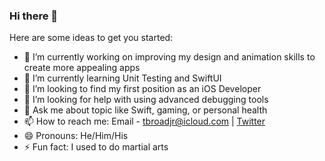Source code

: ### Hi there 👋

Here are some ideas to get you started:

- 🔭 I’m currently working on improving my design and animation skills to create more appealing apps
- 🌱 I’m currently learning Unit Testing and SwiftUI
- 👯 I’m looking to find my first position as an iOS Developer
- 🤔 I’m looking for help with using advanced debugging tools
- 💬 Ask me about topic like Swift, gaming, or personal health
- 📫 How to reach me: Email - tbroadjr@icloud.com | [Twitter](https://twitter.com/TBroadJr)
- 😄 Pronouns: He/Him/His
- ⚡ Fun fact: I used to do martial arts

● ● ● ● ● ● ●

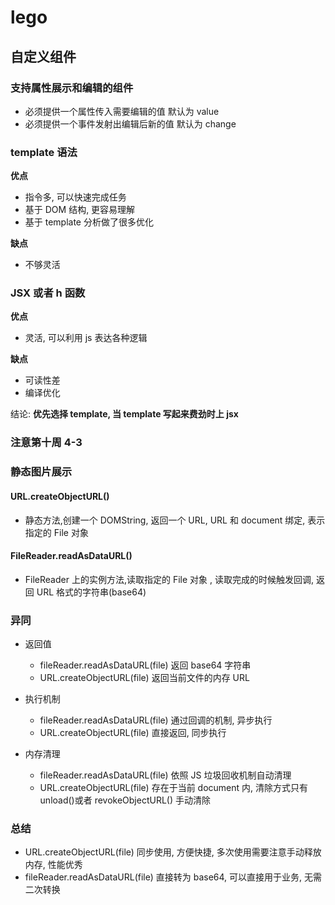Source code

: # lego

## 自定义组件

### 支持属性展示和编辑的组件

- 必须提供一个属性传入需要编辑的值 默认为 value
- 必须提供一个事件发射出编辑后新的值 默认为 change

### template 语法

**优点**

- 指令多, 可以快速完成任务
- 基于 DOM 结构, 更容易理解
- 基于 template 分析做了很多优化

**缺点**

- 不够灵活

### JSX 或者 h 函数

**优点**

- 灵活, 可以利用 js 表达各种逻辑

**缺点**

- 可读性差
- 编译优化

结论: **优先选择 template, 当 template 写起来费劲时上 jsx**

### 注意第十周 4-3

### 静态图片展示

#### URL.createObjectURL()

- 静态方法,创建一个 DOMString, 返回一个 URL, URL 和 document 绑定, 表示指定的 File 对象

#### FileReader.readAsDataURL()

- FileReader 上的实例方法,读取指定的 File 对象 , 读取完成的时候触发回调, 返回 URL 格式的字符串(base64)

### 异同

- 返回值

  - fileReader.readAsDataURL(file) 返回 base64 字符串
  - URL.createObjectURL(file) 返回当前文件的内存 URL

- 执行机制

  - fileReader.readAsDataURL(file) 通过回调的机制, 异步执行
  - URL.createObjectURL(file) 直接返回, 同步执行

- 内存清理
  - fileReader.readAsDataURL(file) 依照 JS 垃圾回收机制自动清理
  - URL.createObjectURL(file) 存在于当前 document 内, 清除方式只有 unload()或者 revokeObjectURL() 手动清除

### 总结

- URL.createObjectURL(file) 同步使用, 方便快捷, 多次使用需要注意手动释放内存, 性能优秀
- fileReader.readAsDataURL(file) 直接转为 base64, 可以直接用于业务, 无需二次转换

● ● ● ● ● ● ●

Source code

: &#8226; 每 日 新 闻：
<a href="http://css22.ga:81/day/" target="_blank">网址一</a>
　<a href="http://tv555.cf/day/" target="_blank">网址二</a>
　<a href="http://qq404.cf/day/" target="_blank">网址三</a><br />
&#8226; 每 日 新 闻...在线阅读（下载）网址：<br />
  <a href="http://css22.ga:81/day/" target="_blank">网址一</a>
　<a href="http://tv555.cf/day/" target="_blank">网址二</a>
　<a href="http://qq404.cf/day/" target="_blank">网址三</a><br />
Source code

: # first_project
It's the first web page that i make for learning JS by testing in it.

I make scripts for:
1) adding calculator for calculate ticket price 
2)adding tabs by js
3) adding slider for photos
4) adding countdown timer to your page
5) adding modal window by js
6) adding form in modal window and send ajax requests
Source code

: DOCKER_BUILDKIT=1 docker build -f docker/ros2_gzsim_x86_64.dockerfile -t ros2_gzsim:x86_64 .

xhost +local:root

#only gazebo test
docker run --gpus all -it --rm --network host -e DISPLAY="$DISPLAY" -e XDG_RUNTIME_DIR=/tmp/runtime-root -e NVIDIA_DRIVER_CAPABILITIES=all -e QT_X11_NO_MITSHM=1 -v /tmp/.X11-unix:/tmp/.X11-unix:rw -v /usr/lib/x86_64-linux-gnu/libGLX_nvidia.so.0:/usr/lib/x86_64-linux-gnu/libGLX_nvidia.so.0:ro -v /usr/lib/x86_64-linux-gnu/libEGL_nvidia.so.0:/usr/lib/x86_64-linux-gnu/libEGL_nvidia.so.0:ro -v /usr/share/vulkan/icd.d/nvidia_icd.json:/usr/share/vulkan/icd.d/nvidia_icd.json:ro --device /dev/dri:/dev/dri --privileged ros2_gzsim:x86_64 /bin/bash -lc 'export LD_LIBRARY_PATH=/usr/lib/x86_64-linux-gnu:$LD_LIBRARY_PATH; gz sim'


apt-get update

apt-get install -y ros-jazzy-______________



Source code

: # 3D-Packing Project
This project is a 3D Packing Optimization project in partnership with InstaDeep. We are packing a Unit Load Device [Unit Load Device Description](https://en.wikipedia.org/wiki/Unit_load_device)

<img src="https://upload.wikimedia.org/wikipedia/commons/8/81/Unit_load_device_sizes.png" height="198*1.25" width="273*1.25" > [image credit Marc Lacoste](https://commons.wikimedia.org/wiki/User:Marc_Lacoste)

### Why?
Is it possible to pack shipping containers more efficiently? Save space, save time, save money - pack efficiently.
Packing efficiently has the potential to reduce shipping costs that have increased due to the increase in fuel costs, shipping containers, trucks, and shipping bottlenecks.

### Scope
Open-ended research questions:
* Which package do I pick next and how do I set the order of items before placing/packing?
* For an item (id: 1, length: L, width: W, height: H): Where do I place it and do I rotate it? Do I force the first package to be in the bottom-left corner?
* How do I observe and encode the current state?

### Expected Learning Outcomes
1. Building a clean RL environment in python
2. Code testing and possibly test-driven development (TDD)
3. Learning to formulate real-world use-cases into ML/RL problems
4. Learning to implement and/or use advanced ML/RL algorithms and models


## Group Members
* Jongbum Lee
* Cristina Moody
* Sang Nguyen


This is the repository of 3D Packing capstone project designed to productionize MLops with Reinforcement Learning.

● ● ● ● ● ● ●

▶ _Work instructions_
What is needed is an exact copy of the lines above, from the one containing "- 基于 template 分析做了很多优化" through the one containing "- fileReader.readAsDataURL(file) 通过回调的机制, 异步执行", with nothing added.

▶ _Reply to the exercise_
- 基于 template 分析做了很多优化

**缺点**

- 不够灵活

### JSX 或者 h 函数

**优点**

- 灵活, 可以利用 js 表达各种逻辑

**缺点**

- 可读性差
- 编译优化

结论: **优先选择 template, 当 template 写起来费劲时上 jsx**

### 注意第十周 4-3

### 静态图片展示

#### URL.createObjectURL()

- 静态方法,创建一个 DOMString, 返回一个 URL, URL 和 document 绑定, 表示指定的 File 对象

#### FileReader.readAsDataURL()

- FileReader 上的实例方法,读取指定的 File 对象 , 读取完成的时候触发回调, 返回 URL 格式的字符串(base64)

### 异同

- 返回值

  - fileReader.readAsDataURL(file) 返回 base64 字符串
  - URL.createObjectURL(file) 返回当前文件的内存 URL

- 执行机制

  - fileReader.readAsDataURL(file) 通过回调的机制, 异步执行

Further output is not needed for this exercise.